### [DATA FOR ANALYSIS]
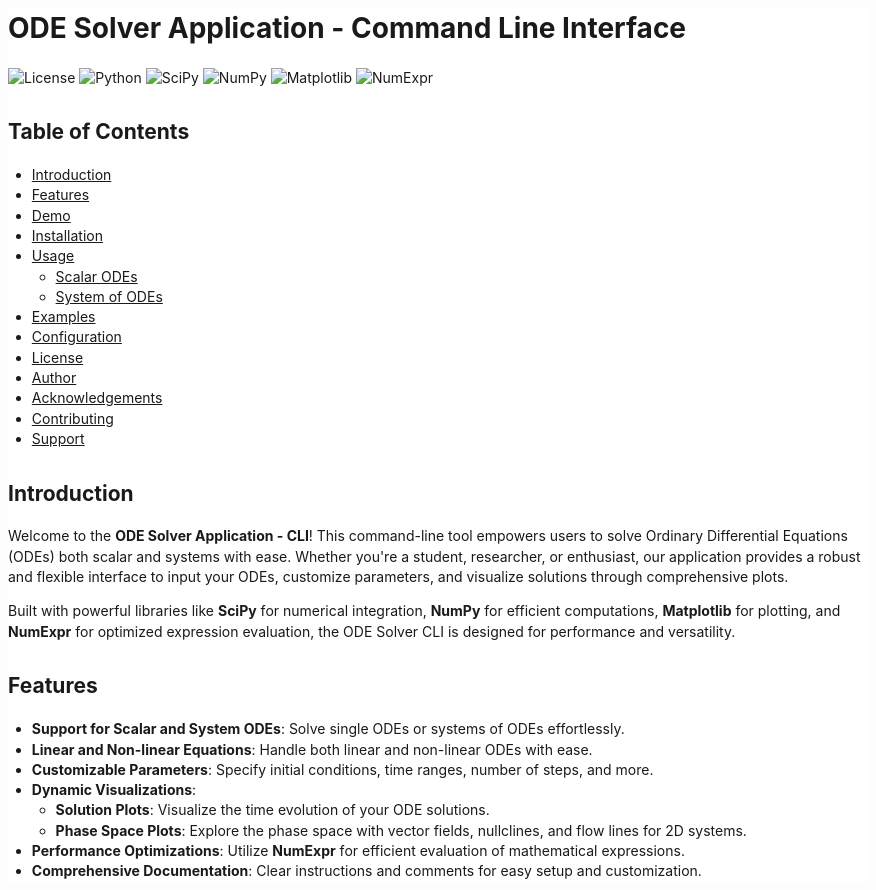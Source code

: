 # ODE Solver Application - Command Line Interface

![License](https://img.shields.io/badge/license-MIT%20with%20Commons%20Clause-blue.svg)
![Python](https://img.shields.io/badge/Python-3.8%2B-blue.svg)
![SciPy](https://img.shields.io/badge/SciPy-1.10.1-brightgreen.svg)
![NumPy](https://img.shields.io/badge/NumPy-1.24.3-brightgreen.svg)
![Matplotlib](https://img.shields.io/badge/Matplotlib-3.7.1-blue.svg)
![NumExpr](https://img.shields.io/badge/NumExpr-2.8.4-blue.svg)

## Table of Contents

- [Introduction](#introduction)
- [Features](#features)
- [Demo](#demo)
- [Installation](#installation)
- [Usage](#usage)
  - [Scalar ODEs](#scalar-odes)
  - [System of ODEs](#system-of-odes)
- [Examples](#examples)
- [Configuration](#configuration)
- [License](#license)
- [Author](#author)
- [Acknowledgements](#acknowledgements)
- [Contributing](#contributing)
- [Support](#support)

## Introduction

Welcome to the **ODE Solver Application - CLI**! This command-line tool empowers users to solve Ordinary Differential Equations (ODEs) both scalar and systems with ease. Whether you're a student, researcher, or enthusiast, our application provides a robust and flexible interface to input your ODEs, customize parameters, and visualize solutions through comprehensive plots.

Built with powerful libraries like **SciPy** for numerical integration, **NumPy** for efficient computations, **Matplotlib** for plotting, and **NumExpr** for optimized expression evaluation, the ODE Solver CLI is designed for performance and versatility.

## Features

- **Support for Scalar and System ODEs**: Solve single ODEs or systems of ODEs effortlessly.
- **Linear and Non-linear Equations**: Handle both linear and non-linear ODEs with ease.
- **Customizable Parameters**: Specify initial conditions, time ranges, number of steps, and more.
- **Dynamic Visualizations**:
  - **Solution Plots**: Visualize the time evolution of your ODE solutions.
  - **Phase Space Plots**: Explore the phase space with vector fields, nullclines, and flow lines for 2D systems.
- **Performance Optimizations**: Utilize **NumExpr** for efficient evaluation of mathematical expressions.
- **Comprehensive Documentation**: Clear instructions and comments for easy setup and customization.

### [WHAT THE TASK REQUIRES]
Quote, please, every line of the material above from its start through the line that has "## Introduction", reproducing the words exactly and dropping any images.

### [RESPONSE FOR THIS EXERCISE]
Source code

: # ODE Solver Application - Command Line Interface

![License](https://img.shields.io/badge/license-MIT%20with%20Commons%20Clause-blue.svg)
![Python](https://img.shields.io/badge/Python-3.8%2B-blue.svg)
![SciPy](https://img.shields.io/badge/SciPy-1.10.1-brightgreen.svg)
![NumPy](https://img.shields.io/badge/NumPy-1.24.3-brightgreen.svg)
![Matplotlib](https://img.shields.io/badge/Matplotlib-3.7.1-blue.svg)
![NumExpr](https://img.shields.io/badge/NumExpr-2.8.4-blue.svg)

## Table of Contents

- [Introduction](#introduction)
- [Features](#features)
- [Demo](#demo)
- [Installation](#installation)
- [Usage](#usage)
  - [Scalar ODEs](#scalar-odes)
  - [System of ODEs](#system-of-odes)
- [Examples](#examples)
- [Configuration](#configuration)
- [License](#license)
- [Author](#author)
- [Acknowledgements](#acknowledgements)
- [Contributing](#contributing)
- [Support](#support)

## Introduction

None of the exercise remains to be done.